Historically, veterinary clinics were local affairs, owned by their partner vets and part of the fabric of the community. Then private equity came along:

“The company has been on a debt-fuelled expansion in recent years. Since EQT bought IVC in 2016 and merged it with Swedish group Evidensia in 2017, it has been on a clinic-buying spree, snapping up independent practices and small chains and rolling them into what is now Europe’s largest vetcare provider with 1,500 sites.

“‘It’s a giant acquisition machine,’ says a former employee. ‘IVC was just minting millionaires across the UK.’ A vet who sold his practice to the group says he ‘almost fell off his chair’ on hearing how much it was offering. The vet, who requested anonymity, says IVC mistook his shock for hesitation – and increased its offer.”

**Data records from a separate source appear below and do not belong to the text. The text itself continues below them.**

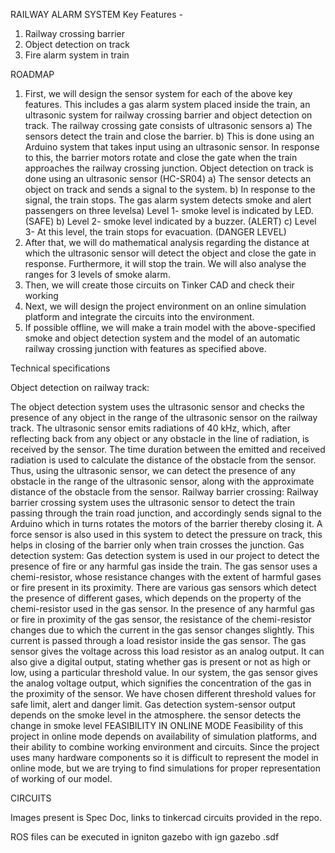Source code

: RAILWAY ALARM SYSTEM
Key Features -
1. Railway crossing barrier
2. Object detection on track
3. Fire alarm system in train

ROADMAP

1. First, we will design the sensor system for each of the above key features.
 This includes a gas alarm system placed inside the train, an ultrasonic system for railway crossing barrier
and object detection on track.
The railway crossing gate consists of ultrasonic sensors
a) The sensors detect the train and close the barrier.
b) This is done using an Arduino system that takes input using an ultrasonic sensor. In response to
this, the barrier motors rotate and close the gate when the train approaches the railway crossing
junction.
Object detection on track is done using an ultrasonic sensor (HC-SR04)
a) The sensor detects an object on track and sends a signal to the system.
b) In response to the signal, the train stops.
The gas alarm system detects smoke and alert passengers on three levelsa) Level 1- smoke level is indicated by LED. (SAFE)
b) Level 2- smoke level indicated by a buzzer. (ALERT)
c) Level 3- At this level, the train stops for evacuation. (DANGER LEVEL)
2. After that, we will do mathematical analysis regarding the distance at which the ultrasonic sensor will detect
the object and close the gate in response. Furthermore, it will stop the train. We will also analyse the
ranges for 3 levels of smoke alarm.
3. Then, we will create those circuits on Tinker CAD and check their working
4. Next, we will design the project environment on an online simulation platform and integrate the circuits into
the environment.
5. If possible offline, we will make a train model with the above-specified smoke and object detection system
and the model of an automatic railway crossing junction with features as specified above.

Technical specifications

Object detection on railway track:

The object detection system uses the ultrasonic sensor and checks the presence of any object in the range
of the ultrasonic sensor on the railway track. The ultrasonic sensor emits radiations of 40 kHz, which, after
reflecting back from any object or any obstacle in the line of radiation, is received by the sensor. The time
duration between the emitted and received radiation is used to calculate the distance of the obstacle from
the sensor. Thus, using the ultrasonic sensor, we can detect the presence of any obstacle in the range of
the ultrasonic sensor, along with the approximate distance of the obstacle from the sensor.
Railway barrier crossing:
Railway barrier crossing system uses the ultrasonic sensor to detect the train passing through the train
road junction, and accordingly sends signal to the Arduino which in turns rotates the motors of the barrier
thereby closing it. A force sensor is also used in this system to detect the pressure on track, this helps in
closing of the barrier only when train crosses the junction.
Gas detection system:
Gas detection system is used in our project to detect the presence of fire or any harmful gas inside
the train. The gas sensor uses a chemi-resistor, whose resistance changes with the extent of
harmful gases or fire present in its proximity. There are various gas sensors which detect the
presence of different gases, which depends on the property of the chemi-resistor used in the gas
sensor. In the presence of any harmful gas or fire in proximity of the gas sensor, the resistance of
the chemi-resistor changes due to which the current in the gas sensor changes slightly. This
current is passed through a load resistor inside the gas sensor. The gas sensor gives the voltage
across this load resistor as an analog output. It can also give a digital output, stating whether gas
is present or not as high or low, using a particular threshold value.
In our system, the gas sensor gives the analog voltage output, which signifies the concentration of
the gas in the proximity of the sensor. We have chosen different threshold values for safe limit,
alert and danger limit.
Gas detection system-sensor output depends on the smoke level in the atmosphere. the sensor
detects the change in smoke level
FEASIBILITY IN ONLINE MODE
Feasibility of this project in online mode depends on availability of simulation platforms, and their ability to
combine working environment and circuits.
Since the project uses many hardware components so it is difficult to represent the model in online mode,
but we are trying to find simulations for proper representation of working of our model.

CIRCUITS

Images present is Spec Doc, links to tinkercad circuits provided in the repo. 

ROS files can be executed in igniton gazebo with ign gazebo <project-name>.sdf
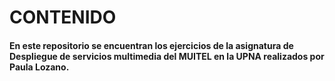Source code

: # CONTENIDO
#### En este repositorio se encuentran los ejercicios de la asignatura de Despliegue de servicios multimedia del MUITEL en la UPNA realizados por Paula Lozano.
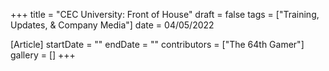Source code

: +++
title = "CEC University: Front of House"
draft = false
tags = ["Training, Updates, & Company Media"]
date = 04/05/2022

[Article]
startDate = ""
endDate = ""
contributors = ["The 64th Gamer"]
gallery = []
+++

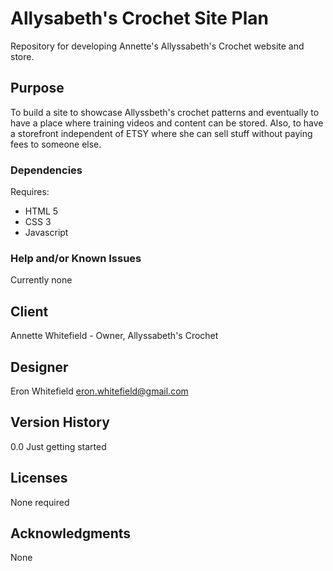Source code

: # Allysabeth's Crochet Site Plan
Repository for developing Annette's Allyssabeth's Crochet website and store.

## Purpose
To build a site to showcase Allyssbeth's crochet patterns and eventually to have a place where training videos and content can be stored. Also, to have a storefront independent of ETSY where she can sell stuff without paying fees to someone else.

### Dependencies
Requires:
* HTML 5
* CSS 3
* Javascript

### Help and/or Known Issues
Currently none

## Client
Annette Whitefield - Owner, Allyssabeth's Crochet

## Designer
Eron Whitefield     eron.whitefield@gmail.com

## Version History
0.0 Just getting started

## Licenses 
None required

## Acknowledgments
None
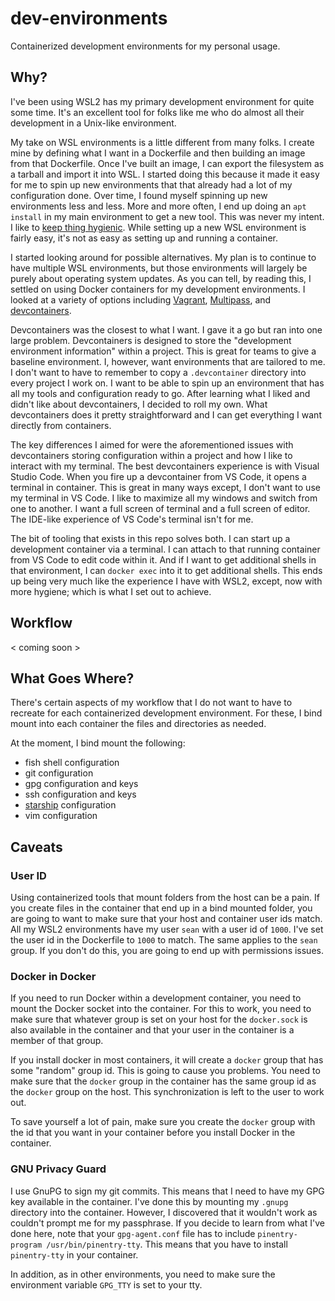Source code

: # dev-environments

Containerized development environments for my personal usage.

## Why?

I've been using WSL2 has my primary development environment for quite some time. It's an excellent tool for folks like me who do almost all their development in a Unix-like environment.

My take on WSL environments is a little different from many folks. I create mine by defining what I want in a Dockerfile and then building an image from that Dockerfile. Once I've built an image, I can export the filesystem as a tarball and import it into WSL. I started doing this because it made it easy for me to spin up new environments that that already had a lot of my configuration done. Over time, I found myself spinning up new environments less and less. More and more often, I end up doing an `apt install` in my main environment to get a new tool. This was never my intent. I like to [keep thing hygienic](https://www.youtube.com/watch?v=eCDm2AZEe38). While setting up a new WSL environment is fairly easy, it's not as easy as setting up and running a container.

I started looking around for possible alternatives. My plan is to continue to have multiple WSL environments, but those environments will largely be purely about operating system updates. As you can tell, by reading this, I settled on using Docker containers for my development environments. I looked at a variety of options including [Vagrant](https://www.vagrantup.com/), [Multipass](https://canonical.com/multipass), and [devcontainers](https://containers.dev/).

Devcontainers was the closest to what I want. I gave it a go but ran into one large problem. Devcontainers is designed to store the "development environment information" within a project. This is great for teams to give a baseline environment. I, however, want environments that are tailored to me. I don't want to have to remember to copy a `.devcontainer` directory into every project I work on. I want to be able to spin up an environment that has all my tools and configuration ready to go. After learning what I liked and didn't like about devcontainers, I decided to roll my own. What devcontainers does it pretty straightforward and I can get everything I want directly from containers.

The key differences I aimed for were the aforementioned issues with devcontainers storing configuration within a project and how I like to interact with my terminal. The best devcontainers experience is with Visual Studio Code. When you fire up a devcontainer from VS Code, it opens a terminal in container. This is great in many ways except, I don't want to use my terminal in VS Code. I like to maximize all my windows and switch from one to another. I want a full screen of terminal and a full screen of editor. The IDE-like experience of VS Code's terminal isn't for me.

The bit of tooling that exists in this repo solves both. I can start up a development container via a terminal. I can attach to that running container from VS Code to edit code within it. And if I want to get additional shells in that environment, I can `docker exec` into it to get additional shells. This ends up being very much like the experience I have with WSL2, except, now with more hygiene; which is what I set out to achieve.

## Workflow

< coming soon >

## What Goes Where?

There's certain aspects of my workflow that I do not want to have to recreate for each containerized development environment. For these, I bind mount into each container the files and directories as needed.

At the moment, I bind mount the following:

- fish shell configuration
- git configuration
- gpg configuration and keys
- ssh configuration and keys
- [starship](https://starship.rs/) configuration
- vim configuration

## Caveats

### User ID

Using containerized tools that mount folders from the host can be a pain. If you create files in the container that end up in a bind mounted folder, you are going to want to make sure that your host and container user ids match. All my WSL2 environments have my user `sean` with a user id of `1000`. I've set the user id in the Dockerfile to `1000` to match. The same applies to the `sean` group. If you don't do this, you are going to end up with permissions issues.

### Docker in Docker

If you need to run Docker within a development container, you need to mount the Docker socket into the container. For this to work, you need to make sure that whatever group is set on your host for the `docker.sock` is also available in the container and that your user in the container is a member of that group.

If you install docker in most containers, it will create a `docker` group that has some "random" group id. This is going to cause you problems. You need to make sure that the `docker` group in the container has the same group id as the `docker` group on the host. This synchronization is left to the user to work out.

To save yourself a lot of pain, make sure you create the `docker` group with the id that you want in your container before you install Docker in the container.

### GNU Privacy Guard

I use GnuPG to sign my git commits. This means that I need to have my GPG key available in the container. I've done this by mounting my `.gnupg` directory into the container. However, I discovered that it wouldn't work as couldn't prompt me for my passphrase. If you decide to learn from what I've done here, note that your `gpg-agent.conf` file has to include `pinentry-program /usr/bin/pinentry-tty`. This means that you have to install `pinentry-tty` in your container.

In addition, as in other environments, you need to make sure the environment variable `GPG_TTY` is set to your tty.
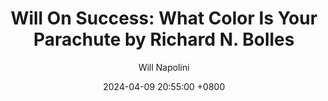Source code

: ---
title: "Will On Success: What Color Is Your Parachute by Richard N. Bolles"
author: Will Napolini
date: 2024-04-09 20:55:00 +0800
categories: [Mindset, Book-summaries]
tags:
  [
    what-color-is-your-parachute,
    richard-n-bolles,
    career-guide,
    job-hunting,
    personal-fulfillment,
    retirement,
    self-assessment,
    career-transition,
    resume-writing,
    networking,
    interview-skills,
    life-purpose,
    goal-setting,
    midlife-crisis,
    entrepreneurship,
    work-life-balance,
    job-satisfaction,
    skills-assessment,
    personal-branding,
    employment-market,
    economic-conditions
  ]
image: https://pbs.twimg.com/media/GO2JS6XXEAAXbmB?format=jpg&name=large
alt: "Will On Success: What Color Is Your Parachute by Richard N. Bolles"
fallback:
  - 
  # Replace with the URL of your backup image
  -
  # Replace with the URL of your backup image
---
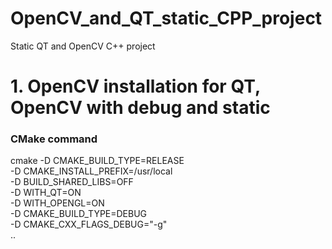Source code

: # OpenCV_and_QT_static_CPP_project
Static QT and OpenCV C++ project

# 1. OpenCV installation for QT, OpenCV with debug and static 


### CMake command

  cmake -D CMAKE_BUILD_TYPE=RELEASE \
        -D CMAKE_INSTALL_PREFIX=/usr/local \
        -D BUILD_SHARED_LIBS=OFF \
        -D WITH_QT=ON \
        -D WITH_OPENGL=ON \
        -D CMAKE_BUILD_TYPE=DEBUG \
        -D CMAKE_CXX_FLAGS_DEBUG="-g" \
        ..

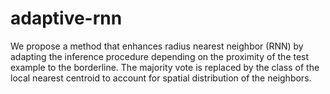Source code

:# adaptive-rnn
We propose a method that enhances radius nearest neighbor (RNN) by adapting the inference procedure depending on the proximity of the test example to the borderline. The majority vote is replaced by the class of the local nearest centroid to account for spatial distribution of the neighbors.
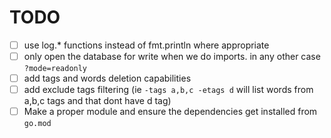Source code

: # TODO
* [ ] use log.* functions instead of fmt.println where appropriate
* [ ] only open the database for write when we do imports. in any other case `?mode=readonly`
* [ ] add tags and words deletion capabilities
* [ ] add exclude tags filtering (ie `-tags a,b,c -etags d` will list words from a,b,c tags and that dont have d tag)
* [ ] Make a proper module and ensure the dependencies get installed from `go.mod`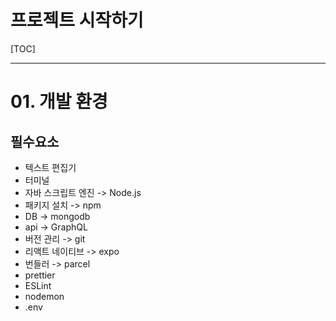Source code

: # 프로젝트 시작하기

[TOC]

------

# 01. 개발 환경

## 필수요소

- 텍스트 편집기
- 터미널
- 자바 스크립트 엔진 -> Node.js
- 패키지 설치 -> npm
- DB -> mongodb
- api -> GraphQL
- 버전 관리 -> git
- 리액트 네이티브 -> expo
- 번들러 -> parcel
- prettier
- ESLint
- nodemon
- .env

Predictably, prices have increased, staff churn is higher, and the network of vets’ practices is now a teetering Jenga-tower of debt:

“In the process, the companies typically amass large debts. IVC’s junk-rated net debts and leases total £2bn, or 6.2 times the £322m it earned before interest, tax, depreciation and amortisation in the year to March, according to figures that the company shared with lenders.

“The rating agency Fitch has categorised IVC’s debts as ‘highly speculative’, meaning that while the company can currently repay them, there is a ‘material’ risk of future default and its ability to repay is ‘vulnerable to deterioration in the business and economic environment’.”